Configure whether metadata should be requested to be passed to the partial_fit method.

Note that this method is only relevant when this estimator is used as a sub-estimator within a meta-estimator and metadata routing is enabled with enable_metadata_routing=True (see sklearn.set_config()). Please check the User Guide on how the routing mechanism works.

The options for each parameter are:

  • True: metadata is requested, and passed to partial_fit if provided. The request is ignored if metadata is not provided.

  • False: metadata is not requested and the meta-estimator will not pass it to partial_fit.

  • None: metadata is not requested, and the meta-estimator will raise an error if the user provides it.

  • str: metadata should be passed to the meta-estimator with this given alias instead of the original name.

The default (sklearn.utils.metadata_routing.UNCHANGED) retains the existing request. This allows you to change the request for some parameters and not others.

Added in version 1.3.

Parameters:
sample_weightstr, True, False, or None, default=sklearn.utils.metadata_routing.UNCHANGED

Metadata routing for sample_weight parameter in partial_fit.

Returns:
selfobject

The updated object.

set_score_request(*, sample_weight: bool | None | str = '$UNCHANGED$') BatchedTreeEnsembleRegressor

Configure whether metadata should be requested to be passed to the score method.
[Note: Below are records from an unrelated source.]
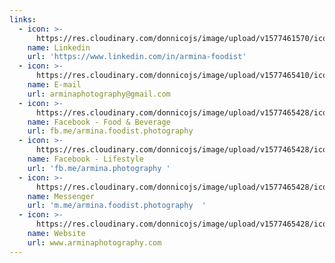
 ```yaml
---
links:
  - icon: >-
      https://res.cloudinary.com/donnicojs/image/upload/v1577461570/icons8-linkedin-384_n7qaan.png
    name: Linkedin
    url: 'https://www.linkedin.com/in/armina-foodist'
  - icon: >-
      https://res.cloudinary.com/donnicojs/image/upload/v1577465410/icons8-envelope-384-2_ur0lsd.png
    name: E-mail
    url: arminaphotography@gmail.com
  - icon: >-
      https://res.cloudinary.com/donnicojs/image/upload/v1577465428/icons8-facebook-old-384_kzl84t.png
    name: Facebook - Food & Beverage
    url: fb.me/armina.foodist.photography
  - icon: >-
      https://res.cloudinary.com/donnicojs/image/upload/v1577465428/icons8-facebook-old-384_kzl84t.png
    name: Facebook - Lifestyle
    url: 'fb.me/armina.photography '
  - icon: >-
      https://res.cloudinary.com/donnicojs/image/upload/v1577465428/icons8-facebook-messenger-384-2_gqwlt0.png
    name: Messenger
    url: 'm.me/armina.foodist.photography  '
  - icon: >-
      https://res.cloudinary.com/donnicojs/image/upload/v1577465428/icons8-internet-folder-384_r1ywf4.png
    name: Website
    url: www.arminaphotography.com
---
```


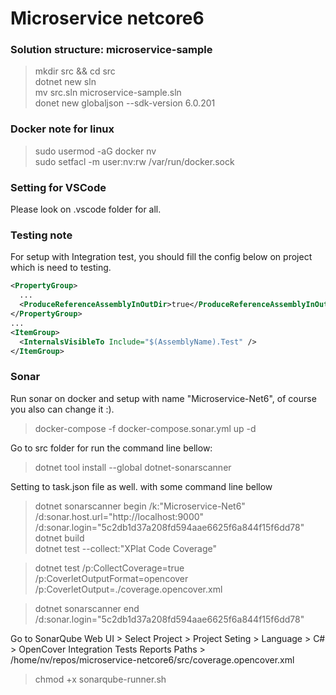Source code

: # Microservice netcore6  

### Solution structure: **microservice-sample**  

> mkdir src && cd src  
> dotnet new sln  
> mv src.sln microservice-sample.sln  
> donet new globaljson --sdk-version 6.0.201 

### Docker note for linux  
> sudo usermod -aG docker nv  
> sudo setfacl -m user:nv:rw /var/run/docker.sock  

### Setting for VSCode  
  Please look on .vscode folder for all.  

### Testing note  
  For setup with Integration test, you should fill the config below on project which is need to testing.  

```xml
<PropertyGroup>
  ...
  <ProduceReferenceAssemblyInOutDir>true</ProduceReferenceAssemblyInOutDir>
</PropertyGroup>
...
<ItemGroup>
  <InternalsVisibleTo Include="$(AssemblyName).Test" />
</ItemGroup>
```  

### Sonar  
  Run sonar on docker and setup with name "Microservice-Net6", of course you also can change it :).
> docker-compose -f docker-compose.sonar.yml up -d  

  Go to src folder for run the command line bellow:  
> dotnet tool install --global dotnet-sonarscanner  

  Setting to task.json file as well. with some command line bellow  
> dotnet sonarscanner begin /k:"Microservice-Net6" /d:sonar.host.url="http://localhost:9000" /d:sonar.login="5c2db1d37a208fd594aae6625f6a844f15f6dd78"  
> dotnet build  
> dotnet test --collect:"XPlat Code Coverage"  

> dotnet test /p:CollectCoverage=true /p:CoverletOutputFormat=opencover /p:CoverletOutput=./coverage.opencover.xml  

> dotnet sonarscanner end /d:sonar.login="5c2db1d37a208fd594aae6625f6a844f15f6dd78"  

  Go to SonarQube Web UI > Select Project > Project Seting > Language > C# > OpenCover Integration Tests Reports Paths > /home/nv/repos/microservice-netcore6/src/coverage.opencover.xml  

> chmod +x sonarqube-runner.sh   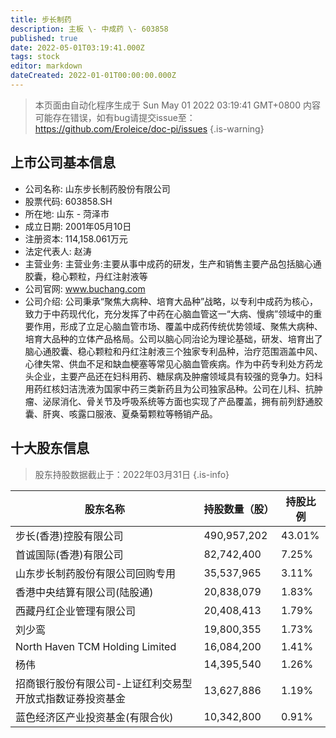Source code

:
 ```yaml
---
title: 步长制药
description: 主板 \- 中成药 \- 603858
published: true
date: 2022-05-01T03:19:41.000Z
tags: stock
editor: markdown
dateCreated: 2022-01-01T00:00:00.000Z
---
```


> 本页面由自动化程序生成于 Sun May 01 2022 03:19:41 GMT+0800
> 内容可能存在错误，如有bug请提交issue至：https://github.com/Eroleice/doc-pi/issues
{.is-warning}

## 上市公司基本信息
- 公司名称: 山东步长制药股份有限公司
- 股票代码: 603858.SH
- 所在地: 山东 - 菏泽市
- 成立日期: 2001年05月10日
- 注册资本: 114,158.061万元
- 法定代表人: 赵涛
- 主营业务: 主营业务:主要从事中成药的研发，生产和销售主要产品包括脑心通胶囊，稳心颗粒，丹红注射液等
- 公司官网: www.buchang.com
- 公司介绍: 公司秉承“聚焦大病种、培育大品种”战略，以专利中成药为核心，致力于中药现代化，充分发挥了中药在心脑血管这一“大病、慢病”领域中的重要作用，形成了立足心脑血管市场、覆盖中成药传统优势领域、聚焦大病种、培育大品种的立体产品格局。公司以脑心同治论为理论基础，研发、培育出了脑心通胶囊、稳心颗粒和丹红注射液三个独家专利品种，治疗范围涵盖中风、心律失常、供血不足和缺血梗塞等常见心脑血管疾病。作为中药专利处方药龙头企业，主要产品还在妇科用药、糖尿病及肿瘤领域具有较强的竞争力。妇科用药红核妇洁洗液为国家中药三类新药且为公司独家品种。公司在儿科、抗肿瘤、泌尿消化、骨关节及呼吸系统等方面也实现了产品覆盖，拥有前列舒通胶囊、肝爽、咳露口服液、夏桑菊颗粒等畅销产品。


## 十大股东信息
> 股东持股数据截止于：2022年03月31日
{.is-info}

| 股东名称 | 持股数量（股） | 持股比例 |
| --- | --- | --- |
| 步长(香港)控股有限公司 | 490,957,202 | 43.01% |
| 首诚国际(香港)有限公司 | 82,742,400 | 7.25% |
| 山东步长制药股份有限公司回购专用 | 35,537,965 | 3.11% |
| 香港中央结算有限公司(陆股通) | 20,838,079 | 1.83% |
| 西藏丹红企业管理有限公司 | 20,408,413 | 1.79% |
| 刘少鸾 | 19,800,355 | 1.73% |
| North Haven TCM Holding Limited | 16,084,200 | 1.41% |
| 杨伟 | 14,395,540 | 1.26% |
| 招商银行股份有限公司-上证红利交易型开放式指数证券投资基金 | 13,627,886 | 1.19% |
| 蓝色经济区产业投资基金(有限合伙) | 10,342,800 | 0.91% |




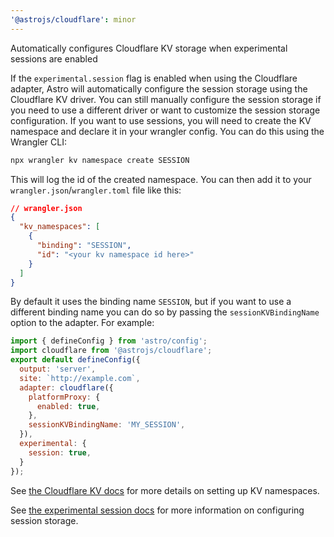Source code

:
 ```yaml
---
'@astrojs/cloudflare': minor
---
```


Automatically configures Cloudflare KV storage when experimental sessions are enabled


If the `experimental.session` flag is enabled when using the Cloudflare adapter, Astro will automatically configure the session storage using the Cloudflare KV driver. You can still manually configure the session storage if you need to use a different driver or want to customize the session storage configuration. If you want to use sessions, you will need to create the KV namespace and declare it in your wrangler config. You can do this using the Wrangler CLI:

```sh
npx wrangler kv namespace create SESSION
```

This will log the id of the created namespace. You can then add it to your `wrangler.json`/`wrangler.toml` file like this:

```json
// wrangler.json
{
  "kv_namespaces": [
    {
      "binding": "SESSION",
      "id": "<your kv namespace id here>"
    }
  ]
}
```

By default it uses the binding name `SESSION`, but if you want to use a different binding name you can do so by passing the `sessionKVBindingName` option to the adapter. For example:

```js
import { defineConfig } from 'astro/config';
import cloudflare from '@astrojs/cloudflare';
export default defineConfig({
  output: 'server',
  site: `http://example.com`,
  adapter: cloudflare({
    platformProxy: {
      enabled: true,
    },
    sessionKVBindingName: 'MY_SESSION',
  }),
  experimental: {
    session: true,
  }
});

```

See [the Cloudflare KV docs](https://developers.cloudflare.com/kv/concepts/kv-namespaces/) for more details on setting up KV namespaces.

See [the experimental session docs](https://docs.astro.build/en/reference/experimental-flags/sessions/) for more information on configuring session storage.

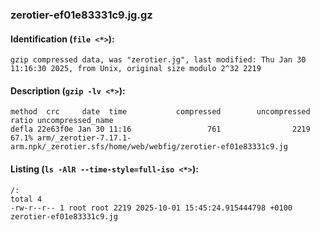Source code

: ### zerotier-ef01e83331c9.jg.gz
#### Identification (`file <*>`):
```
gzip compressed data, was "zerotier.jg", last modified: Thu Jan 30 11:16:30 2025, from Unix, original size modulo 2^32 2219
```
#### Description (`gzip -lv <*>`):
```
method  crc     date  time           compressed        uncompressed  ratio uncompressed_name
defla 22e63f0e Jan 30 11:16                 761                2219  67.1% arm/_zerotier-7.17.1-arm.npk/_zerotier.sfs/home/web/webfig/zerotier-ef01e83331c9.jg
```
#### Listing (`ls -AlR --time-style=full-iso <*>`):
```
/:
total 4
-rw-r--r-- 1 root root 2219 2025-10-01 15:45:24.915444798 +0100 zerotier-ef01e83331c9.jg
```

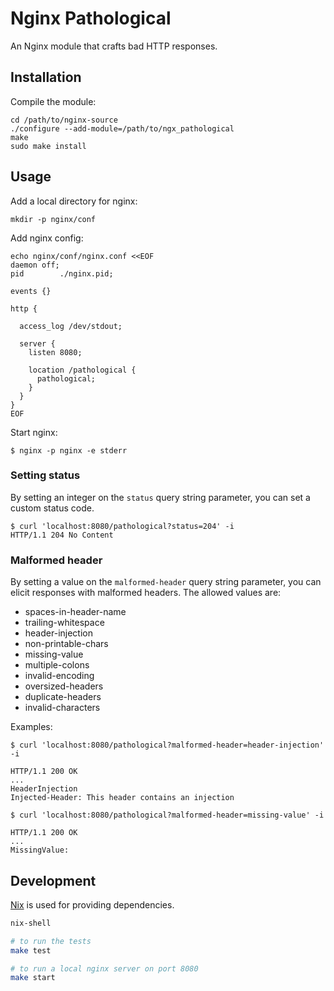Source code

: # Nginx Pathological

An Nginx module that crafts bad HTTP responses.

## Installation

Compile the module:

```
cd /path/to/nginx-source
./configure --add-module=/path/to/ngx_pathological
make
sudo make install
```

## Usage

Add a local directory for nginx:

```
mkdir -p nginx/conf
```

Add nginx config:

```
echo nginx/conf/nginx.conf <<EOF
daemon off;
pid        ./nginx.pid;

events {}

http {

  access_log /dev/stdout;

  server {
    listen 8080;

    location /pathological {
      pathological;
    }
  }
}
EOF
```

Start nginx:

```
$ nginx -p nginx -e stderr
```

### Setting status

By setting an integer on the `status` query string parameter, you can set a custom status code.

```
$ curl 'localhost:8080/pathological?status=204' -i
HTTP/1.1 204 No Content
```

### Malformed header

By setting a value on the `malformed-header` query string parameter, you can elicit responses with malformed headers. The allowed values are:

- spaces-in-header-name
- trailing-whitespace
- header-injection
- non-printable-chars
- missing-value
- multiple-colons
- invalid-encoding
- oversized-headers
- duplicate-headers
- invalid-characters

Examples:

```
$ curl 'localhost:8080/pathological?malformed-header=header-injection' -i

HTTP/1.1 200 OK
...
HeaderInjection
Injected-Header: This header contains an injection
```

```
$ curl 'localhost:8080/pathological?malformed-header=missing-value' -i

HTTP/1.1 200 OK
...
MissingValue:
```

## Development

[Nix](https://nixos.org/download/) is used for providing dependencies.

```bash
nix-shell

# to run the tests
make test

# to run a local nginx server on port 8080
make start
```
Note that this method is only relevant when this estimator is used as a sub-estimator within a meta-estimator and metadata routing is enabled with enable_metadata_routing=True (see sklearn.set_config()). Please check the User Guide on how the routing mechanism works.

The options for each parameter are:

  • True: metadata is requested, and passed to score if provided. The request is ignored if metadata is not provided.

  • False: metadata is not requested and the meta-estimator will not pass it to score.

  • None: metadata is not requested, and the meta-estimator will raise an error if the user provides it.

  • str: metadata should be passed to the meta-estimator with this given alias instead of the original name.

The default (sklearn.utils.metadata_routing.UNCHANGED) retains the existing request. This allows you to change the request for some parameters and not others.

Added in version 1.3.

Parameters:
sample_weightstr, True, False, or None, default=sklearn.utils.metadata_routing.UNCHANGED

Metadata routing for sample_weight parameter in score.

Returns:
selfobject

The updated object.

train_on_batch(X, y, sample_weight=None)

Train on a new batch of data

Parameters:
Xndarray, shape (n_samples, n_features)

Batch of training data.

yndarray, shape (n_samples,)

Batch of training labels.

sample_weightndarray, shape (n_samples,), default=None

Sample weights to be applied during training.